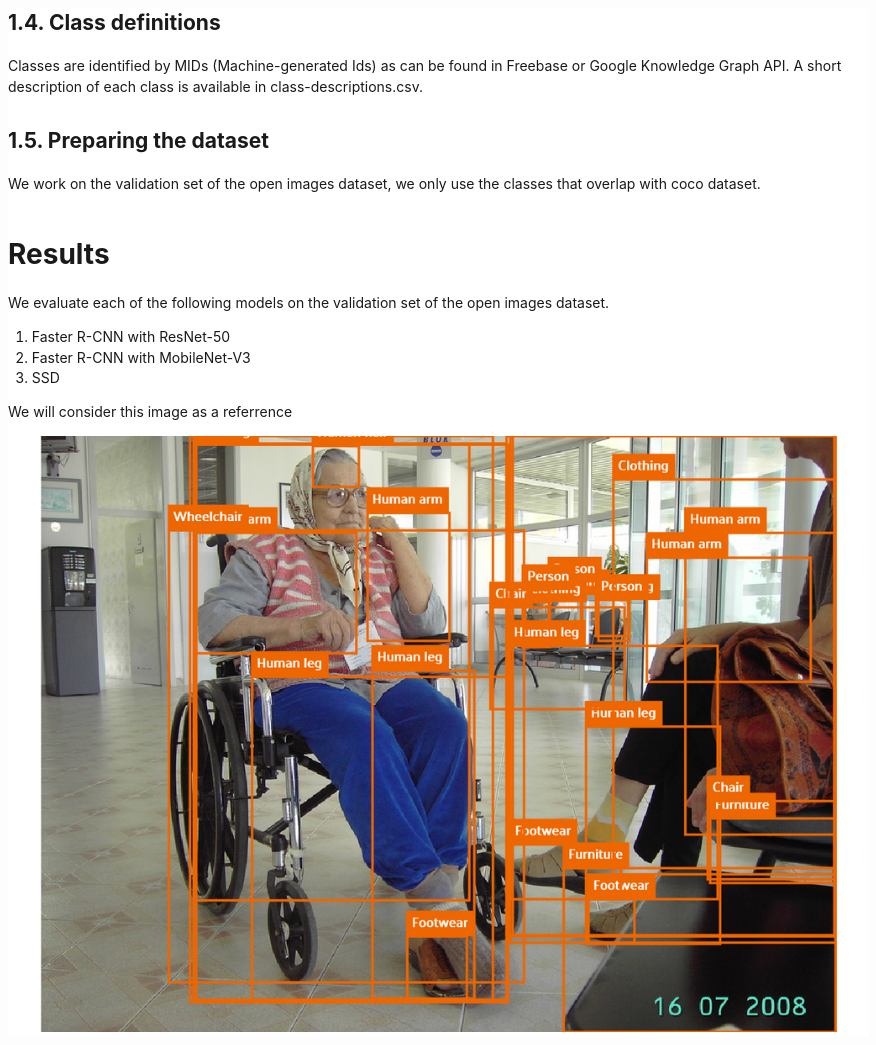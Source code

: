 ## 1.4. Class definitions

Classes are identified by MIDs (Machine-generated Ids) as can be found in Freebase or Google Knowledge Graph API. A short description of each class is available in class-descriptions.csv.

## 1.5. Preparing the dataset

We work on the validation set of the open images dataset, we only use the classes that overlap with coco dataset.

# Results

We evaluate each of the following models on the validation set of the open images dataset.

1. Faster R-CNN with ResNet-50
2. Faster R-CNN with MobileNet-V3
3. SSD

We will consider this image as a referrence

![img](canvas.png)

-*-*-

What is being asked -
Please write out exactly, and only, the lines from the beginning of the entries through the line containing "1. Faster R-CNN with ResNet-50", including both and skipping all pictures.

Solution to the exercise -
Source code

: ## 1.4. Class definitions

Classes are identified by MIDs (Machine-generated Ids) as can be found in Freebase or Google Knowledge Graph API. A short description of each class is available in class-descriptions.csv.

## 1.5. Preparing the dataset

We work on the validation set of the open images dataset, we only use the classes that overlap with coco dataset.

# Results

We evaluate each of the following models on the validation set of the open images dataset.

1. Faster R-CNN with ResNet-50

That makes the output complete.